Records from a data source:

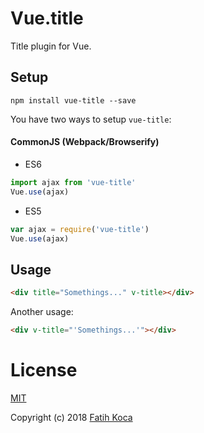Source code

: # Vue.title

Title plugin for Vue.

## Setup

```
npm install vue-title --save
```

You have two ways to setup `vue-title`:

#### CommonJS (Webpack/Browserify)

- ES6

```js
import ajax from 'vue-title'
Vue.use(ajax)
```

- ES5

```js
var ajax = require('vue-title')
Vue.use(ajax)
```

## Usage
```html
<div title="Somethings..." v-title></div>
```
Another usage:
```html
<div v-title="'Somethings...'"></div>
```

# License
[MIT](LICENSE)

Copyright (c) 2018 [Fatih Koca](http://fattih.com)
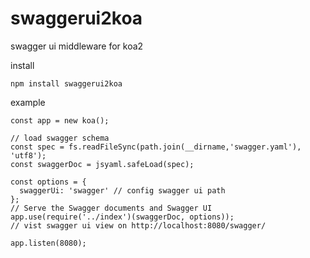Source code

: # swaggerui2koa

swagger ui middleware for koa2

install
```
npm install swaggerui2koa
```

example
```
const app = new koa();

// load swagger schema
const spec = fs.readFileSync(path.join(__dirname,'swagger.yaml'), 'utf8');
const swaggerDoc = jsyaml.safeLoad(spec);

const options = {
  swaggerUi: 'swagger' // config swagger ui path
};
// Serve the Swagger documents and Swagger UI
app.use(require('../index')(swaggerDoc, options));
// vist swagger ui view on http://localhost:8080/swagger/

app.listen(8080);

```


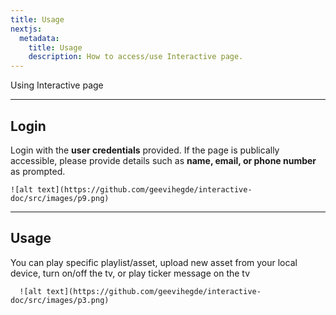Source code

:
 ```yaml
---
title: Usage
nextjs:
  metadata:
    title: Usage 
    description: How to access/use Interactive page.
---
```


Using Interactive page

---

## Login

 Login with the **user credentials** provided. If the page is publically accessible, please provide details such as **name, email, or phone number** as prompted.

    ![alt text](https://github.com/geevihegde/interactive-doc/src/images/p9.png)

---

## Usage
 You can play specific playlist/asset, upload new asset from your local device, turn on/off the tv, or play ticker message on the tv

      ![alt text](https://github.com/geevihegde/interactive-doc/src/images/p3.png)
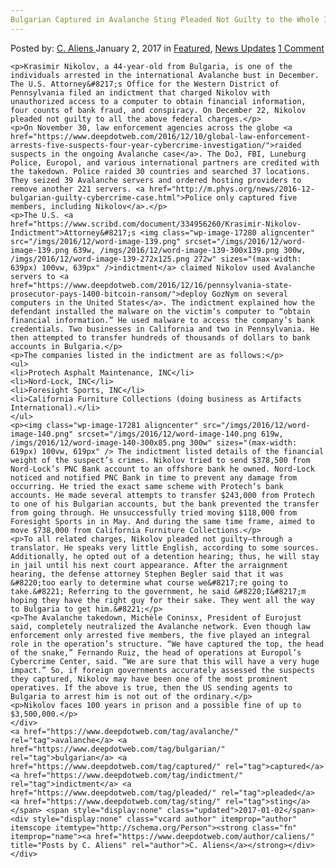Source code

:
 ```yaml
---
Bulgarian Captured in Avalanche Sting Pleaded Not Guilty to the Whole Indictment
---
```

<article class="post-listing post-17273 post type-post status-publish format-standard has-post-thumbnail hentry  tag-avalanche tag-bulgarian tag-captured tag-guilty tag-indictment tag-pleaded tag-sting">
    <div class="post-inner">
        <span>Posted by: <a href="https://www.deepdotweb.com/author/caliens/" title="">C. Aliens </a></span>
    <span>January 2, 2017</span>
    <span>in <a href="https://www.deepdotweb.com/category/deepdot-news/" rel="category tag">Featured</a>, <a href="https://www.deepdotweb.com/category/news-updates/" rel="category tag">News Updates</a></span>
    <span><a href="https://www.deepdotweb.com/2017/01/02/bulgarian-captured-avalanche-sting-pleaded-not-guilty-whole-indictment/#comments">1 Comment</a></span>
    </p>
    <div class="clear"></div>
    
    <p>Krasimir Nikolov, a 44-year-old from Bulgaria, is one of the individuals arrested in the international Avalanche bust in December. The U.S. Attorney&#8217;s Office for the Western District of Pennsylvania filed an indictment that charged Nikolov with unauthorized access to a computer to obtain financial information, four counts of bank fraud, and conspiracy. On December 22, Nikolov pleaded not guilty to all the above federal charges.</p>
    <p>On November 30, law enforcement agencies across the globe <a href="https://www.deepdotweb.com/2016/12/10/global-law-enforcement-arrests-five-suspects-four-year-cybercrime-investigation/">raided suspects in the ongoing Avalanche case</a>. The DoJ, FBI, Luneburg Police, Europol, and various international partners are credited with the takedown. Police raided 30 countries and searched 37 locations. They seized 39 Avalanche servers and ordered hosting providers to remove another 221 servers. <a href="http://m.phys.org/news/2016-12-bulgarian-guilty-cybercrime-case.html">Police only captured five members, including Nikolov</a>.</p>
    <p>The U.S. <a href="https://www.scribd.com/document/334956260/Krasimir-Nikolov-Indictment">Attorney&#8217;s <img class="wp-image-17280 aligncenter" src="/imgs/2016/12/word-image-139.png" srcset="/imgs/2016/12/word-image-139.png 639w, /imgs/2016/12/word-image-139-300x139.png 300w, /imgs/2016/12/word-image-139-272x125.png 272w" sizes="(max-width: 639px) 100vw, 639px" />indictment</a> claimed Nikolov used Avalanche servers to <a href="https://www.deepdotweb.com/2016/12/16/pennsylvania-state-prosecutor-pays-1400-bitcoin-ransom/">deploy GozNym on several computers in the United States</a>. The indictment explained how the defendant installed the malware on the victim’s computer to “obtain financial information.” He used malware to access the company’s bank credentials. Two businesses in California and two in Pennsylvania. He then attempted to transfer hundreds of thousands of dollars to bank accounts in Bulgaria.</p>
    <p>The companies listed in the indictment are as follows:</p>
    <ul>
    <li>Protech Asphalt Maintenance, INC</li>
    <li>Nord-Lock, INC</li>
    <li>Foresight Sports, INC</li>
    <li>California Furniture Collections (doing business as Artifacts International).</li>
    </ul>
    <p><img class="wp-image-17281 aligncenter" src="/imgs/2016/12/word-image-140.png" srcset="/imgs/2016/12/word-image-140.png 619w, /imgs/2016/12/word-image-140-300x85.png 300w" sizes="(max-width: 619px) 100vw, 619px" /> The indictment listed details of the financial weight of the suspect’s crimes. Nikolov tried to send $378,500 from Nord-Lock’s PNC Bank account to an offshore bank he owned. Nord-Lock noticed and notified PNC Bank in time to prevent any damage from occurring. He tried the exact same scheme with Protech’s bank accounts. He made several attempts to transfer $243,000 from Protech to one of his Bulgarian accounts, but the bank prevented the transfer from going through. He unsuccessfully tried moving $118,000 from Foresight Sports in in May. And during the same time frame, aimed to move $738,000 from California Furniture Collections.</p>
    <p>To all related charges, Nikolov pleaded not guilty—through a translator. He speaks very little English, according to some sources. Additionally, he opted out of a detention hearing; thus, he will stay in jail until his next court appearance. After the arraignment hearing, the defense attorney Stephen Begler said that it was &#8220;too early to determine what course we&#8217;re going to take.&#8221; Referring to the government, he said &#8220;I&#8217;m hoping they have the right guy for their sake. They went all the way to Bulgaria to get him.&#8221;</p>
    <p>The Avalanche takedown, Michèle Coninsx, President of Eurojust said, completely neutralized the Avalanche network. Even though law enforcement only arrested five members, the five played an integral role in the operation’s structure. “We have captured the top, the head of the snake,” Fernando Ruiz, the head of operations at Europol’s Cybercrime Center, said. “We are sure that this will have a very huge impact.” So, if foreign governments accurately assessed the suspects they captured, Nikolov may have been one of the most prominent operatives. If the above is true, then the US sending agents to Bulgaria to arrest him is not out of the ordinary.</p>
    <p>Nikolov faces 100 years in prison and a possible fine of up to $3,500,000.</p>
    </div>
    <a href="https://www.deepdotweb.com/tag/avalanche/" rel="tag">avalanche</a> <a href="https://www.deepdotweb.com/tag/bulgarian/" rel="tag">bulgarian</a> <a href="https://www.deepdotweb.com/tag/captured/" rel="tag">captured</a>  <a href="https://www.deepdotweb.com/tag/indictment/" rel="tag">indictment</a> <a href="https://www.deepdotweb.com/tag/pleaded/" rel="tag">pleaded</a> <a href="https://www.deepdotweb.com/tag/sting/" rel="tag">sting</a></span> <span style="display:none" class="updated">2017-01-02</span>
    <div style="display:none" class="vcard author" itemprop="author" itemscope itemtype="http://schema.org/Person"><strong class="fn" itemprop="name"><a href="https://www.deepdotweb.com/author/caliens/" title="Posts by C. Aliens" rel="author">C. Aliens</a></strong></div>
    </div>
</article>

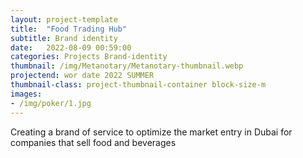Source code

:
 ```yaml
---
layout: project-template
title:  "Food Trading Hub"
subtitle: Brand identity
date:   2022-08-09 00:59:00
categories: Projects Brand-identity
thumbnail: /img/Metanotary/Metanotary-thumbnail.webp
projectend: wor date 2022 SUMMER
thumbnail-class: project-thumbnail-container block-size-m
images:
- /img/poker/1.jpg
---
```


Creating a brand of service to optimize the market entry in Dubai for companies that sell food and beverages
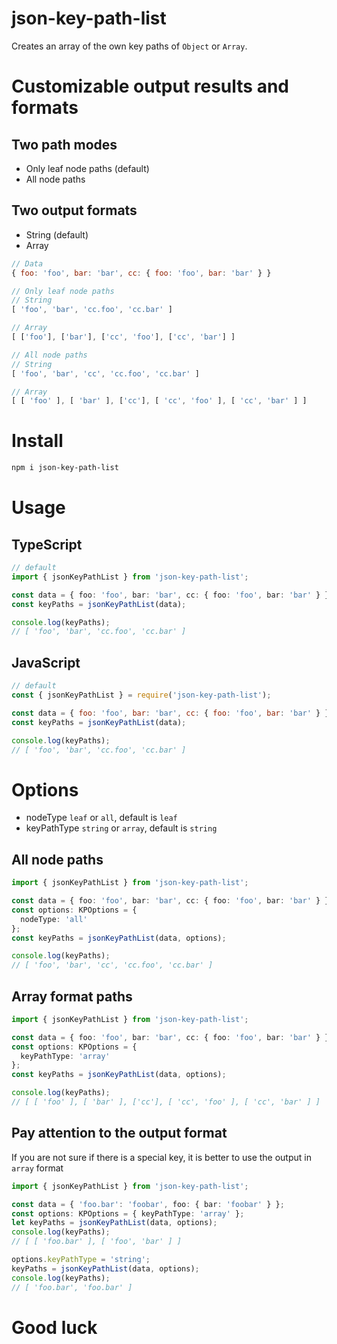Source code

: # json-key-path-list
Creates an array of the own key paths of `Object` or `Array`.

# Customizable output results and formats

## Two path modes
  - Only leaf node paths (default)
  - All node paths

## Two output formats
  - String (default)
  - Array
  ```js
  // Data
  { foo: 'foo', bar: 'bar', cc: { foo: 'foo', bar: 'bar' } }

  // Only leaf node paths
  // String
  [ 'foo', 'bar', 'cc.foo', 'cc.bar' ]

  // Array
  [ ['foo'], ['bar'], ['cc', 'foo'], ['cc', 'bar'] ]

  // All node paths
  // String
  [ 'foo', 'bar', 'cc', 'cc.foo', 'cc.bar' ]

  // Array
  [ [ 'foo' ], [ 'bar' ], ['cc'], [ 'cc', 'foo' ], [ 'cc', 'bar' ] ]
  ```

# Install
```bash
npm i json-key-path-list
```

# Usage

## TypeScript
```ts
// default
import { jsonKeyPathList } from 'json-key-path-list';

const data = { foo: 'foo', bar: 'bar', cc: { foo: 'foo', bar: 'bar' } };
const keyPaths = jsonKeyPathList(data);

console.log(keyPaths);
// [ 'foo', 'bar', 'cc.foo', 'cc.bar' ]
```

## JavaScript
```js
// default
const { jsonKeyPathList } = require('json-key-path-list');

const data = { foo: 'foo', bar: 'bar', cc: { foo: 'foo', bar: 'bar' } };
const keyPaths = jsonKeyPathList(data);

console.log(keyPaths);
// [ 'foo', 'bar', 'cc.foo', 'cc.bar' ]
```

# Options
  - nodeType `leaf` or `all`, default is `leaf`
  - keyPathType `string` or `array`, default is `string`

## All node paths
```ts
import { jsonKeyPathList } from 'json-key-path-list';

const data = { foo: 'foo', bar: 'bar', cc: { foo: 'foo', bar: 'bar' } };
const options: KPOptions = {
  nodeType: 'all'
};
const keyPaths = jsonKeyPathList(data, options);

console.log(keyPaths);
// [ 'foo', 'bar', 'cc', 'cc.foo', 'cc.bar' ]
```

## Array format paths
```ts
import { jsonKeyPathList } from 'json-key-path-list';

const data = { foo: 'foo', bar: 'bar', cc: { foo: 'foo', bar: 'bar' } };
const options: KPOptions = {
  keyPathType: 'array'
};
const keyPaths = jsonKeyPathList(data, options);

console.log(keyPaths);
// [ [ 'foo' ], [ 'bar' ], ['cc'], [ 'cc', 'foo' ], [ 'cc', 'bar' ] ]
```

## Pay attention to the output format
If you are not sure if there is a special key, it is better to use the output in `array` format
```ts
import { jsonKeyPathList } from 'json-key-path-list';

const data = { 'foo.bar': 'foobar', foo: { bar: 'foobar' } };
const options: KPOptions = { keyPathType: 'array' };
let keyPaths = jsonKeyPathList(data, options);
console.log(keyPaths);
// [ [ 'foo.bar' ], [ 'foo', 'bar' ] ]

options.keyPathType = 'string';
keyPaths = jsonKeyPathList(data, options);
console.log(keyPaths);
// [ 'foo.bar', 'foo.bar' ]
``` 

# Good luck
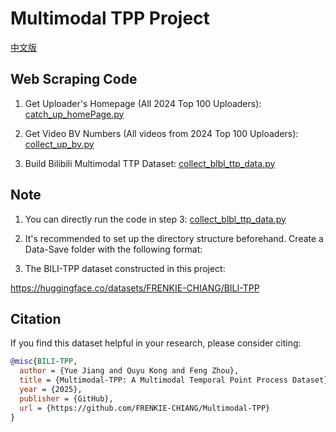 # Multimodal TPP Project

[中文版](README_cn.md)

## Web Scraping Code
1. Get Uploader's Homepage (All 2024 Top 100 Uploaders):
<a href='https://github.com/FRENKIE-CHIANG/Multimodal-TTP/blob/main/Dataset-Construction/video_author_details/catch_up_homePage.py'>catch_up_homePage.py</a>

2. Get Video BV Numbers (All videos from 2024 Top 100 Uploaders):
<a href='https://github.com/FRENKIE-CHIANG/Multimodal-TTP/blob/main/Dataset-Construction/video_author_details/collect_up_bv.py'>collect_up_bv.py</a>

3. Build Bilibili Multimodal TTP Dataset:
<a href='https://github.com/FRENKIE-CHIANG/Multimodal-TTP/blob/main/Dataset-Construction/collect_blbl_ttp_data.py'>collect_blbl_ttp_data.py</a>

## Note
1. You can directly run the code in step 3:
<a href='https://github.com/FRENKIE-CHIANG/Multimodal-TTP/blob/main/Dataset-Construction/collect_blbl_ttp_data.py'>collect_blbl_ttp_data.py</a>

2. It's recommended to set up the directory structure beforehand. Create a Data-Save folder with the following format:
3. The BILI-TPP dataset constructed in this project:

https://huggingface.co/datasets/FRENKIE-CHIANG/BILI-TPP

## Citation
If you find this dataset helpful in your research, please consider citing:
```bibtex
@misc{BILI-TPP,
  author = {Yue Jiang and Quyu Kong and Feng Zhou},
  title = {Multimodal-TPP: A Multimodal Temporal Point Process Dataset},
  year = {2025},
  publisher = {GitHub},
  url = {https://github.com/FRENKIE-CHIANG/Multimodal-TPP}
}
```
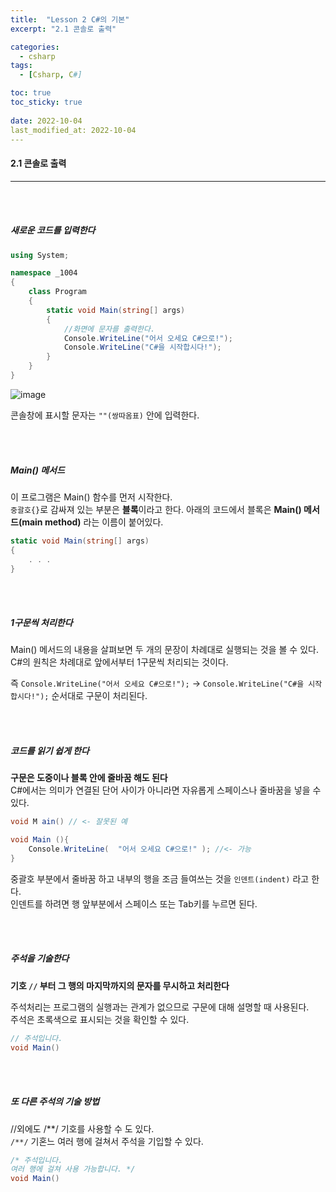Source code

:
 ```yaml
---
title:  "Lesson 2 C#의 기본"
excerpt: "2.1 콘솔로 출력"

categories:
  - csharp
tags:
  - [Csharp, C#]

toc: true
toc_sticky: true
 
date: 2022-10-04
last_modified_at: 2022-10-04
---
```


#### 2.1 콘솔로 출력
---
<br>
<br>

##### 새로운 코드를 입력한다   

```cs
using System;

namespace _1004
{
    class Program
    {
        static void Main(string[] args)
        {
            //화면에 문자를 출력한다. 
            Console.WriteLine("어서 오세요 C#으로!");
            Console.WriteLine("C#을 시작합시다!");
        }
    }
} 
```

![image](https://user-images.githubusercontent.com/106606698/193705382-c0eaa735-5214-44f0-894a-7e7d5133a67b.png)

콘솔창에 표시할 문자는 `""(쌍따옴표)` 안에 입력한다.  

<br>
<br>

##### Main() 메서드

이 프로그램은 Main() 함수를 먼저 시작한다.  
`중괄호{}`로 감싸져 있는 부분은 **블록**이라고 한다. 아래의 코드에서 블록은 **Main() 메서드(main method)** 라는 이름이 붙어있다.  

```cs
static void Main(string[] args)
{
    . . .
}
```

<br>
<br>

##### 1구문씩 처리한다  

Main() 메서드의 내용을 살펴보면 두 개의 문장이 차례대로 실행되는 것을 볼 수 있다.  
C#의 원칙은 차례대로 앞에서부터 1구문씩 처리되는 것이다.  

즉 `Console.WriteLine("어서 오세요 C#으로!");` → `Console.WriteLine("C#을 시작합시다!");` 순서대로 구문이 처리된다.  

<br>
<br>

##### 코드를 읽기 쉽게 한다  

**구문은 도중이나 블록 안에 줄바꿈 해도 된다**  
C#에서는 의미가 연결된 단어 사이가 아니라면 자유롭게 스페이스나 줄바꿈을 넣을 수 있다.  

```cs
void M ain() // <- 잘못된 예

void Main (){
    Console.WriteLine(  "어서 오세요 C#으로!" ); //<- 가능
}
```

중괄호 부분에서 줄바꿈 하고 내부의 행을 조금 들여쓰는 것을 `인덴트(indent)` 라고 한다.  
인덴트를 하려면 행 앞부분에서 스페이스 또는 Tab키를 누르면 된다.  

<br>
<br>

##### 주석을 기술한다    

**기호 `//` 부터 그 행의 마지막까지의 문자를 무시하고 처리한다**  

주석처리는 프로그램의 실행과는 관계가 없으므로 구문에 대해 설명할 때 사용된다.  
주석은 초록색으로 표시되는 것을 확인할 수 있다.  

```cs
// 주석입니다.
void Main()
```

<br>
<br>

##### 또 다른 주석의 기술 방법    

//외에도 /**/ 기호를 사용할 수 도 있다.  
`/**/` 기혼느 여러 행에 걸쳐서 주석을 기입할 수 있다.  

```cs
/* 주석입니다.
여러 행에 걸쳐 사용 가능합니다. */
void Main()
```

> [Directions]
Look through the data above and return each line where the string "FRENKIE" occurs.

> [Problem solution]
<a href='https://github.com/FRENKIE-CHIANG/Multimodal-TTP/blob/main/Dataset-Construction/video_author_details/catch_up_homePage.py'>catch_up_homePage.py</a>
<a href='https://github.com/FRENKIE-CHIANG/Multimodal-TTP/blob/main/Dataset-Construction/video_author_details/collect_up_bv.py'>collect_up_bv.py</a>
<a href='https://github.com/FRENKIE-CHIANG/Multimodal-TTP/blob/main/Dataset-Construction/collect_blbl_ttp_data.py'>collect_blbl_ttp_data.py</a>
<a href='https://github.com/FRENKIE-CHIANG/Multimodal-TTP/blob/main/Dataset-Construction/collect_blbl_ttp_data.py'>collect_blbl_ttp_data.py</a>
https://huggingface.co/datasets/FRENKIE-CHIANG/BILI-TPP
  url = {https://github.com/FRENKIE-CHIANG/Multimodal-TPP}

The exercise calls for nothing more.